What’s in today’s article:
- About the NASA’s mission
- Significance of this mission
About the NASA’s mission:
- Double Asteroid Redirection Test (DART) is a NASA space mission aimed at testing a method of planetary defence against near-Earth objects (NEOs).
- It is the first-ever mission dedicated to investigating and demonstrating one method of asteroid deflection by changing an asteroid’s motion in space through kinetic impact.
- An asteroid is a minor planet of the inner Solar System.
- Asteroids range in size and shape from 1-metre rocks to a dwarf planet nearly 1000 km in diameter.
- They are metallic or rocky bodies with no atmosphere.
- The auto-rickshaw sized 600 kgs probe - DART, was launched from Earth in 2021, and it recently collided with football stadium-sized Dimorphos (about five billion kgs in mass), orbiting around the 780 metres wide primary asteroid Didymos (which poses no actual threat to Earth).
- NASA has confirmed that the collision deflected the pair of space rocks' trajectory.
- This method of kinetic impact is also known as the 'kick'
- DART is a joint project between NASA and the Johns Hopkins Applied Physics Laboratory (APL), Maryland, US.

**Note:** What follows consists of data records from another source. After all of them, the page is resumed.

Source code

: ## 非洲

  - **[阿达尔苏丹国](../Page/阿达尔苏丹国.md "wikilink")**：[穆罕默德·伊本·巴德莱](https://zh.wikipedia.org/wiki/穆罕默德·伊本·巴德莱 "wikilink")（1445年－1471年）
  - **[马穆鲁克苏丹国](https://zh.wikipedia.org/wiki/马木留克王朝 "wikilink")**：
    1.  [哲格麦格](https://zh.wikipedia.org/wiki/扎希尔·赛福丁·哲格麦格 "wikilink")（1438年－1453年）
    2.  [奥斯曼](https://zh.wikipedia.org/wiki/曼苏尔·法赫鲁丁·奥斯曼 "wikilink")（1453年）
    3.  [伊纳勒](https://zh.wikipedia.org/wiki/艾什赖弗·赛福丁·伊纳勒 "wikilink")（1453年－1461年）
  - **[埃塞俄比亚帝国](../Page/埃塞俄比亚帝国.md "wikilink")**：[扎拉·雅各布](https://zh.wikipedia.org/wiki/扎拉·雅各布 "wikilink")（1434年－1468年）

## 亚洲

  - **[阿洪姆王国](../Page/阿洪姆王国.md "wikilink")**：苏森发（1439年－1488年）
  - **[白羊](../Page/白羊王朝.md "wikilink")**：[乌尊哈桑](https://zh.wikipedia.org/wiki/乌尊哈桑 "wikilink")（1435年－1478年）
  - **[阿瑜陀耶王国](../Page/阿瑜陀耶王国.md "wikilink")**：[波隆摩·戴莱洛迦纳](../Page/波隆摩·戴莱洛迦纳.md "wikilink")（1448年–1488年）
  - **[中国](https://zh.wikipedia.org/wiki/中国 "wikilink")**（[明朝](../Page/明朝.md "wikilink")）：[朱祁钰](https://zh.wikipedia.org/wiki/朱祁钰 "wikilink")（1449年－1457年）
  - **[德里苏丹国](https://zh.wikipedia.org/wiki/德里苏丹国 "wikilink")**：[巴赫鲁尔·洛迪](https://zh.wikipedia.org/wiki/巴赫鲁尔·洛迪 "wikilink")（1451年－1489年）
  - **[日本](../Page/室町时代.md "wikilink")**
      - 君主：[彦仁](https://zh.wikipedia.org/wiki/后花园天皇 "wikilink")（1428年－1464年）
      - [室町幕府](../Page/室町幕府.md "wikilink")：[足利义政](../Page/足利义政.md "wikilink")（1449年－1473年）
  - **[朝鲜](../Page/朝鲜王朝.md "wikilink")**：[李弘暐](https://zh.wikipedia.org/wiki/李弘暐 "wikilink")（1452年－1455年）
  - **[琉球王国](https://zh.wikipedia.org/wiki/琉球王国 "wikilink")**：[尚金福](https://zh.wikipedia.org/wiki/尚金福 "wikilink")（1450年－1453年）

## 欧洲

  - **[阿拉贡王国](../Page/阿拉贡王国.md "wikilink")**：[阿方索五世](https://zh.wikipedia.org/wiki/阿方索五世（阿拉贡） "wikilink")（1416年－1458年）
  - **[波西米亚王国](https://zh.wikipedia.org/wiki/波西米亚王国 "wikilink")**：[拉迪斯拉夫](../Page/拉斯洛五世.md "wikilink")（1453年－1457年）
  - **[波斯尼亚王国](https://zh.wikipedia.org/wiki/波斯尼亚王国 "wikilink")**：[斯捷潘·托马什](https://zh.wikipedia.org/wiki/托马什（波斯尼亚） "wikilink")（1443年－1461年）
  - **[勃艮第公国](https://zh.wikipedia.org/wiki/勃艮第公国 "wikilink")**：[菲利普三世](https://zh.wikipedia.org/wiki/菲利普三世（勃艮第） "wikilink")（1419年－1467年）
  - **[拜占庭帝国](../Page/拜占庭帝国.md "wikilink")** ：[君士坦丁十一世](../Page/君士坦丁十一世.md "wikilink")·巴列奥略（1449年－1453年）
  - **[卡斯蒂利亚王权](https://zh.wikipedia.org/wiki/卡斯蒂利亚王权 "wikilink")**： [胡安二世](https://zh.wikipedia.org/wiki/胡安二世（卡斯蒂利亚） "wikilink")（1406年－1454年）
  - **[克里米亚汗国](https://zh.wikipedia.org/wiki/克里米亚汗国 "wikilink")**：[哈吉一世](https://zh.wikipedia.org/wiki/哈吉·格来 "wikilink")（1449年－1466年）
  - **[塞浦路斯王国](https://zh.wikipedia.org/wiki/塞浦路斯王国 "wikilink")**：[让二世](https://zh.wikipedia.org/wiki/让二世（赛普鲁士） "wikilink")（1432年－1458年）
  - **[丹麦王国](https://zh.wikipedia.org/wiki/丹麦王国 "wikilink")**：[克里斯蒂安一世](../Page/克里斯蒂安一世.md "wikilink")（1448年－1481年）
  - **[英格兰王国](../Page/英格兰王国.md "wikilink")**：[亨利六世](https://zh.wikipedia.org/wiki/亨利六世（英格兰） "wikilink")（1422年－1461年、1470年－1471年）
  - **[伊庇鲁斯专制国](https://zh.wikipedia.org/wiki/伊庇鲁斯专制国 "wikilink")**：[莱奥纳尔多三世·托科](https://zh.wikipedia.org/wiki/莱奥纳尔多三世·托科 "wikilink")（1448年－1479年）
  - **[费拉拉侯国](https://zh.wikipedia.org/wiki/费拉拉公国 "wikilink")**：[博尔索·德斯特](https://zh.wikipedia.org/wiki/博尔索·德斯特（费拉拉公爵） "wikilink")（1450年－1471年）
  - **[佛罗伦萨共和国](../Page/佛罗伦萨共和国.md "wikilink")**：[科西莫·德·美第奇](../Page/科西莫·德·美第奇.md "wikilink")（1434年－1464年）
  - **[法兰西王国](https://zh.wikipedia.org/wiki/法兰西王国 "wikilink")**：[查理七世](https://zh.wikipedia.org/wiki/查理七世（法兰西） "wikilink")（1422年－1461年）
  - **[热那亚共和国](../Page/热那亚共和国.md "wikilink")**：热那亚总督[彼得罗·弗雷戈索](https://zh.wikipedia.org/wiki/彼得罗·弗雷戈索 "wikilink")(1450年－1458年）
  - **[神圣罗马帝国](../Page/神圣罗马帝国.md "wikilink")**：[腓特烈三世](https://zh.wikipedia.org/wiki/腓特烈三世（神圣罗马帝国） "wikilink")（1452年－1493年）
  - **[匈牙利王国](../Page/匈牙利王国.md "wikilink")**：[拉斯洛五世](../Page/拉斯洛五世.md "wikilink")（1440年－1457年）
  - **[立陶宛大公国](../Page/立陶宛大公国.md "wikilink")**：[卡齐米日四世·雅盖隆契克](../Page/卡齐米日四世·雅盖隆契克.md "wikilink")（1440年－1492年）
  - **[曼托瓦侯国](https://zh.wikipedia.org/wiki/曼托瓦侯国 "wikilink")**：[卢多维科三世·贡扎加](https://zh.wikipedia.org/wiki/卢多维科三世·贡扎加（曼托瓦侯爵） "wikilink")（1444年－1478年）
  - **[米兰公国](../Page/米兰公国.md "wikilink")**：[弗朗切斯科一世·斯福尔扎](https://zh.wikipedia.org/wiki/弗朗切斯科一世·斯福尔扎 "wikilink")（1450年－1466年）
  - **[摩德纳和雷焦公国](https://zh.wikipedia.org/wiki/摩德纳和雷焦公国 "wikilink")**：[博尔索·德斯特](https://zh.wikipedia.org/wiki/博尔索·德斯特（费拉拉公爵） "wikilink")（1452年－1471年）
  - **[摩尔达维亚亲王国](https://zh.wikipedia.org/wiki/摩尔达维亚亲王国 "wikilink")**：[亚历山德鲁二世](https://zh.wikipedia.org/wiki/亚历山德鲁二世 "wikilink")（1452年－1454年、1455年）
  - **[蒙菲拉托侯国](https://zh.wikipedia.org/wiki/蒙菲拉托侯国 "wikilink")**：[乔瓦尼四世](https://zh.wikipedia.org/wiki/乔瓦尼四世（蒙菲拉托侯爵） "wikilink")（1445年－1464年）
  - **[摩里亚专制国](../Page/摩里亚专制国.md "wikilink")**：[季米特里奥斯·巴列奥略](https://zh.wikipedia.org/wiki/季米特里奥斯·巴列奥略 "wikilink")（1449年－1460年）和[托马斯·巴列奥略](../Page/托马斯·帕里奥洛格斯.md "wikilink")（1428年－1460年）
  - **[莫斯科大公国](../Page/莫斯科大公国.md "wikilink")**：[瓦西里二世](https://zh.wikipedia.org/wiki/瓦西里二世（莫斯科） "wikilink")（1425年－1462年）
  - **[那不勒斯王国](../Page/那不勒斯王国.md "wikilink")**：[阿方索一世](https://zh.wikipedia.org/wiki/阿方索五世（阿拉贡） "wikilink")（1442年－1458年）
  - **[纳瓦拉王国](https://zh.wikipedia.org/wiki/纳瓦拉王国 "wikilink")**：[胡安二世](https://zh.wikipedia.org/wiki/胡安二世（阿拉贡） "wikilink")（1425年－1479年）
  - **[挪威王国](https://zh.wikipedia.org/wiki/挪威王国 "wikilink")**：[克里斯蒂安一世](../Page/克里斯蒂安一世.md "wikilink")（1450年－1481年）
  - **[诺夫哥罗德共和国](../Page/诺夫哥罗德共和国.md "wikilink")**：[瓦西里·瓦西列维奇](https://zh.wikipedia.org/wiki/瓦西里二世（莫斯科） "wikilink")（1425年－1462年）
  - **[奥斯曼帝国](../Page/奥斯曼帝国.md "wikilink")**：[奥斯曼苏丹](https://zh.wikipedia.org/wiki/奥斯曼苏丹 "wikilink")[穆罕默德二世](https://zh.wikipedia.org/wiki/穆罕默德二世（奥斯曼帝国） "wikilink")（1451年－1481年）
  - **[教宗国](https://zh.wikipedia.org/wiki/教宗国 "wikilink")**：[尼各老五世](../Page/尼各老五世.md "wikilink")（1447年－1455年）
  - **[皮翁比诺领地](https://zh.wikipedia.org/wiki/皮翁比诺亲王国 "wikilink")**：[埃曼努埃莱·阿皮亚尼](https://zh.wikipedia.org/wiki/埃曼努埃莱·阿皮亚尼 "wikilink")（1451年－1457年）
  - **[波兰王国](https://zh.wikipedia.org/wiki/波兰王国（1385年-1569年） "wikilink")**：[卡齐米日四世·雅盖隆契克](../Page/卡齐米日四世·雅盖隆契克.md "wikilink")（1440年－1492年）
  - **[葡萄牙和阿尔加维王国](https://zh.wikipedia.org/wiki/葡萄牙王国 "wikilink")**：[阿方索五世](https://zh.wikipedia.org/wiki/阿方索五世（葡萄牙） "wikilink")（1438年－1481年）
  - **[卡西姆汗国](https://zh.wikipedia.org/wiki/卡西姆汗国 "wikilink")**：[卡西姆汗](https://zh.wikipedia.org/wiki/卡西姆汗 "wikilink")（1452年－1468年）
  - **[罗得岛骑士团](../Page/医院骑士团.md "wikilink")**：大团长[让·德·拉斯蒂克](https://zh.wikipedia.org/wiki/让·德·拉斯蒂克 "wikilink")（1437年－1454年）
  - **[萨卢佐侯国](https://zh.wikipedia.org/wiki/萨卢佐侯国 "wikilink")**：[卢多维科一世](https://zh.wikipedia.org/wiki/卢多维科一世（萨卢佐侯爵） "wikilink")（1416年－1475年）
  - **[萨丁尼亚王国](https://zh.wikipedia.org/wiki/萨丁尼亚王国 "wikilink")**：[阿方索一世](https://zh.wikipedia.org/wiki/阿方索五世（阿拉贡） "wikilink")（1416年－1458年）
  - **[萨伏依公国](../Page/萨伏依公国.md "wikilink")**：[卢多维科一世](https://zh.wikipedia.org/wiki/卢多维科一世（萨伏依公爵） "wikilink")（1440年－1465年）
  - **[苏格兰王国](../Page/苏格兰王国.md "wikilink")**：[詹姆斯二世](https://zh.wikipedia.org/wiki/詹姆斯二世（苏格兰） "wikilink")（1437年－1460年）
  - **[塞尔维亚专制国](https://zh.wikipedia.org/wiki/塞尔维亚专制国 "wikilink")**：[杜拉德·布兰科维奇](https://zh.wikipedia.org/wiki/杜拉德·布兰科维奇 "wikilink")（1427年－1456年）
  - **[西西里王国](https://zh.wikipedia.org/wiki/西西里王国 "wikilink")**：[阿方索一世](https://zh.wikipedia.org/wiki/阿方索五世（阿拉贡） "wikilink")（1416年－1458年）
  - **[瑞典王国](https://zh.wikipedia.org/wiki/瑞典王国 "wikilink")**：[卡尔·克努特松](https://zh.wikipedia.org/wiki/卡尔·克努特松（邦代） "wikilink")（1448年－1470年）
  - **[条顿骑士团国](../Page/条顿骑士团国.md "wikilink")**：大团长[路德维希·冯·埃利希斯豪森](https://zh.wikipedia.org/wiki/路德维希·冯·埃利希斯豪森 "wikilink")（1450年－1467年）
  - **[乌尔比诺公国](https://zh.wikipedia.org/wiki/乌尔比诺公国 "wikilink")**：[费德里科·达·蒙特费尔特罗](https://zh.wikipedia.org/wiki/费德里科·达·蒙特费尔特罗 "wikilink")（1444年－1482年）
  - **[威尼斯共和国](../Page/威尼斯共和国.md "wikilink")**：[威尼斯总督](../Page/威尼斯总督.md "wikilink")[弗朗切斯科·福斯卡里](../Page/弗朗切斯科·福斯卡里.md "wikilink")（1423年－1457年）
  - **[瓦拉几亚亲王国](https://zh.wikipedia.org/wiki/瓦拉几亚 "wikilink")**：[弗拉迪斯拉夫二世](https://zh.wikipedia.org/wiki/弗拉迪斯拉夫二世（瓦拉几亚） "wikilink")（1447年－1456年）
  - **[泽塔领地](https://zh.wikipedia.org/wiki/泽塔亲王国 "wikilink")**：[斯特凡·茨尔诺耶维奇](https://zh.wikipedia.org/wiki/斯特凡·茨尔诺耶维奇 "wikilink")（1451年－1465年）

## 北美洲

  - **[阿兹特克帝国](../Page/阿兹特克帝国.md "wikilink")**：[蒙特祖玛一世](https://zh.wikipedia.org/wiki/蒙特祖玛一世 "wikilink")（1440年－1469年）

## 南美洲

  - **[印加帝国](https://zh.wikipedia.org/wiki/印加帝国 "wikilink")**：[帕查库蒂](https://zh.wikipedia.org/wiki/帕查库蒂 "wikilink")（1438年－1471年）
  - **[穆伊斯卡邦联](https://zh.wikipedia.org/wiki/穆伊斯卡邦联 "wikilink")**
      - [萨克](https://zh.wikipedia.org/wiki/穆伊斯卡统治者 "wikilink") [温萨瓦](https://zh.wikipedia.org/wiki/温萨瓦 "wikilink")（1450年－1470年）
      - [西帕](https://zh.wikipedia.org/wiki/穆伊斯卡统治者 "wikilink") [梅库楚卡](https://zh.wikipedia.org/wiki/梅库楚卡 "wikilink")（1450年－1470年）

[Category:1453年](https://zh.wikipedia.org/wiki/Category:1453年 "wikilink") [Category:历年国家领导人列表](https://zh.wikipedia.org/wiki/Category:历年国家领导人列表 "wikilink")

- International partners include the European Space Agency (ESA), the Italian Space Agency (ASI), and the Japan Aerospace Exploration Agency (JAXA), contributing to related or subsequent projects.
Significance of this mission:
- It may one day save humanity from a potentially catastrophic collision by safely deflecting a deadly asteroid on its way to Earth.
- For example, following NASA's lead, China plans to deflect 2020 PN1 in 2026 - a 40m diameter earth-crossing asteroid.
- It could also fuel space mining technologies and kickstart the space economy in the coming decades.
- The ‘kick’ technique that deflects asteroids can then be used to move a small asteroid into a convenient position for space mining.
- Rare earth elements such as yttrium, niobium, rhodium, palladium, osmium, iridium and scandium are critical for developing green energy technologies such as electric vehicles, solar panels, wind turbines, etc., ushering a low carbon economy in the future.
- Mining for rare earth elements has a high environmental cost and they are in short supply.
- Penalties for pollution may make space mining economically viable in the coming years.
- NASA's Asteroid Redirect Mission (ARM), which has been axed, aimed at bringing a 20-tonne space rock close to Earth for study and mining.
- In some ways, the DART mission is also included in this frame.